I’ve never seen anything so ridiculous.

They have this acrylic flappy thing that only stretches over half the length of the bath that is supposed to prevent water from landing on the floor. I’d rather not get into an argument over who’s superior, US or UK, but on this one, like on aircraft, I’m sorry, the Yanks have it dead to rights.

The Brits have chocolate, theatre, better human rights (sorry, it’s true, at least in the recent past; the National Health Service offers free pregnancy termination without judgment, and gay marriage was voted in years before the former SCOTUS grudgingly allowed marital rights) than the Americans, but the US has Boeing and shower curtains.

Yeah, I know, Airbus is a multi-country conglomerate but they make crap airplanes, IMO. Those bathrooms are appallingly small. (It’s not Boeing’s fault their customers are demanding to wedge more and more people into less and less space, but somehow I blame Airbus for the size of their seats & lavs. Whatever.)

Back to the tub. Sorry, I do tend to wander.

So there’s nothing to hold onto as you attempt the splits getting out of the ridiculously high tubby. Should I clutch at the slippery sides? The acrylic flap? Attempt to clutch onto the equally slippery window ledge? Make a strategic fall onto the toilet?

Decisions, decisions.

Also, the English have the smallest sinks known to mankind. They’re super-cute when you first see them (Awww! Does something that tiny actually work??) but then reality sets in.

I… cannot… put my hands all the way under the tap.

This is one pinky sink.

Likewise, brushing your teeth is an exercise in precision spitting. Never having been much of a spitter, I’ve been doing some wiping up.
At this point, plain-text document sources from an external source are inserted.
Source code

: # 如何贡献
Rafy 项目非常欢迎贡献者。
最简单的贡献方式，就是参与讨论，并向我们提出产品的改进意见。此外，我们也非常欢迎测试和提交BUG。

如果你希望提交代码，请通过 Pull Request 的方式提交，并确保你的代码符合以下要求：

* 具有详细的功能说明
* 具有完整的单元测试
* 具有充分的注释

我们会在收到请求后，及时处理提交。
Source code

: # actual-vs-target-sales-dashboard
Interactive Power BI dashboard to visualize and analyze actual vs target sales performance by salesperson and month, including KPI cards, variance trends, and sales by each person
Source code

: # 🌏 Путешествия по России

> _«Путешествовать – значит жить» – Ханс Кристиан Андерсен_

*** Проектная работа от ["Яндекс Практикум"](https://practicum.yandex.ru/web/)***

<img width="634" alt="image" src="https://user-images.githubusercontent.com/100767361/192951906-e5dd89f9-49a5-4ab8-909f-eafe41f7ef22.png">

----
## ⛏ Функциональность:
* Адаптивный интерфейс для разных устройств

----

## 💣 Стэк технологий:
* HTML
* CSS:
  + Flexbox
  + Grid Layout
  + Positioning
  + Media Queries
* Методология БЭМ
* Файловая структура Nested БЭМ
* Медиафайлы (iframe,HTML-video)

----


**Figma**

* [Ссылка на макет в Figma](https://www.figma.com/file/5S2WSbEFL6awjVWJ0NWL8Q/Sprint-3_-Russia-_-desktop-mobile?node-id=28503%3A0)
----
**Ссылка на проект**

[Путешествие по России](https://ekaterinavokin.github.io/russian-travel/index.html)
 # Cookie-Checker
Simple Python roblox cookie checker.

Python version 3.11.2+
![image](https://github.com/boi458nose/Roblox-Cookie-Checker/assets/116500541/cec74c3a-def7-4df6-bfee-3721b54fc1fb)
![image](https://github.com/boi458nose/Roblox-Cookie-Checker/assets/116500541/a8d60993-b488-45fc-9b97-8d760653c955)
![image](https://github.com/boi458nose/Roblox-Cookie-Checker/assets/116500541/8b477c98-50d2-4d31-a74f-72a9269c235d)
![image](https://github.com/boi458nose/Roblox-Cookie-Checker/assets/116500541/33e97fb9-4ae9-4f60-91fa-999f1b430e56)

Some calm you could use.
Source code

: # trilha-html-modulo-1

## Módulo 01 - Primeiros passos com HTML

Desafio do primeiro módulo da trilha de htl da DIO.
Other parts of the flat are amazing. The fact we don’t need a Sherpa to scale the staircase, for one. I think the only place I’ve seen a staircase that steep was in Denmark in a really old building.
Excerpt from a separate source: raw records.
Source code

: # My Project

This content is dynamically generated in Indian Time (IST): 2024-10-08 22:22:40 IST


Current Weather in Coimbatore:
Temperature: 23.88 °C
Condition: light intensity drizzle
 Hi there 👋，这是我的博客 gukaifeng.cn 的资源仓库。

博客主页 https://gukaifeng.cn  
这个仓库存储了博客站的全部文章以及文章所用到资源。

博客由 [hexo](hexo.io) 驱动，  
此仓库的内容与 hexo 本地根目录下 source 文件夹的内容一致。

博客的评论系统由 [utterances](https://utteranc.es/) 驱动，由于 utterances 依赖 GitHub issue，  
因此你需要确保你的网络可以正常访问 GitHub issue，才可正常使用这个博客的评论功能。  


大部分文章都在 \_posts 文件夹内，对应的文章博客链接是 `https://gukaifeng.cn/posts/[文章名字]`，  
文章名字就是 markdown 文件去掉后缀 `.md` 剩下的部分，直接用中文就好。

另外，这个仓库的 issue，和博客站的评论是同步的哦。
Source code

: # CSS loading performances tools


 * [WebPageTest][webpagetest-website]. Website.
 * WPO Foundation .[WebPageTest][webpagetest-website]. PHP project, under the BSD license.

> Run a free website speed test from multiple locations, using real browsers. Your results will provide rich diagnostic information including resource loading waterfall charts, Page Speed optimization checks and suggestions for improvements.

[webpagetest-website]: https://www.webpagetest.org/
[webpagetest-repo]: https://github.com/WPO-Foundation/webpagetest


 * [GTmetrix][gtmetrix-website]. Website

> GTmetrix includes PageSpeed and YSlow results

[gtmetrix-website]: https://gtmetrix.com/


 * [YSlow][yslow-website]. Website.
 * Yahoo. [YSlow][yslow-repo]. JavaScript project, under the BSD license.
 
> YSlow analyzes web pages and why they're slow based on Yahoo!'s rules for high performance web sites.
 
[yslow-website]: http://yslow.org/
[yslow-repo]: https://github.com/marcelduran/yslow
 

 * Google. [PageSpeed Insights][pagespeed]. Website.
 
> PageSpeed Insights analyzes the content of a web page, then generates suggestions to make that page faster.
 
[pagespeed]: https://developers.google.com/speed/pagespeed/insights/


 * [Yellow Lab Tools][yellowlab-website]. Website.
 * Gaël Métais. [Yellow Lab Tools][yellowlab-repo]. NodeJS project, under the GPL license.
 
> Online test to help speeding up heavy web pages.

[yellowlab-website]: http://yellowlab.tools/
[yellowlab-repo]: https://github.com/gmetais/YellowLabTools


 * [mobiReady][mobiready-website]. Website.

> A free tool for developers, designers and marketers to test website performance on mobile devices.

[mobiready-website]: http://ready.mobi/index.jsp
The treads are thinner than the height of the steps. You gotta waddle down, clutching the stair rail. I wonder how many people have taken a header down that precipice. Thank goodness it has a gate at the top. Otherwise, we might find ourselves taking that header in the middle of the night.

It is almost a sheer drop. When we leave, I figure we’ll open the front door and just scream “Geronimo!” as we toss the cases down. They’ll crash into the rubbish bins, but who cares?

The sitting room is quite good; I’d paint it a lighter color to make it look a bit bigger, but otherwise, for the two of us it’s more than adequate. Even has room to stretch out the laundry rack.

The sofa tends to make it difficult to extricate yourself. It’s very smooshy. There’s a tiny table with two chairs to the side of the armchair.

The bedroom isn’t large, but it’s quite adequate.

The window allows for a really nice breeze – it’s been quite warm.

The kitchen is… compact, but it works. The fox who climbs up the roof and appears to want to come in is a little unnerving, but hey, we just close the window. We’re right in town, but foxes live in urban areas all over here.

The fridge is behind the left cabinet door. There’s very little storage, but there’s a microwave.

We’ve had a turn of events with our plans, so we’re spending more time than anticipated here; my aunt met us at the airport and took my mother home while we went to get the car. We went to her house to drop off my mother’s luggage and no-one wore masks.

The next day (our first full day) my aunt wasn’t feeling great and yup. Tested positive. My mom had been around her all afternoon/evening/morning, so we’re figuring she’s likely to get it. We’re the wild cards. In the interim, things have been rearranged.

…Which is not such a bad thing. We’re getting a lot more down time. I was concerned this holiday might be non-stop running hither and yon, but this has slowed us way down. I have no access to anything work related, so I’m relaxed. Eating too much, but whatever. It’s good to be back.

2 thoughts on “Dismounting from an English bathtub should be an Olympic sport.

  1. Victoria, I completely understand your predicament. I’ll now not complain about the tub at my son’s house, since it has a handle in the tub and a sink right next to it.
    Enjoy your time, hopefully you won’t get sick, or it will be mild

    Liked by 1 person

    1. I think the size of the tub is because Brits took baths. Showers were an after market addition. Americans have “shower” as their default option.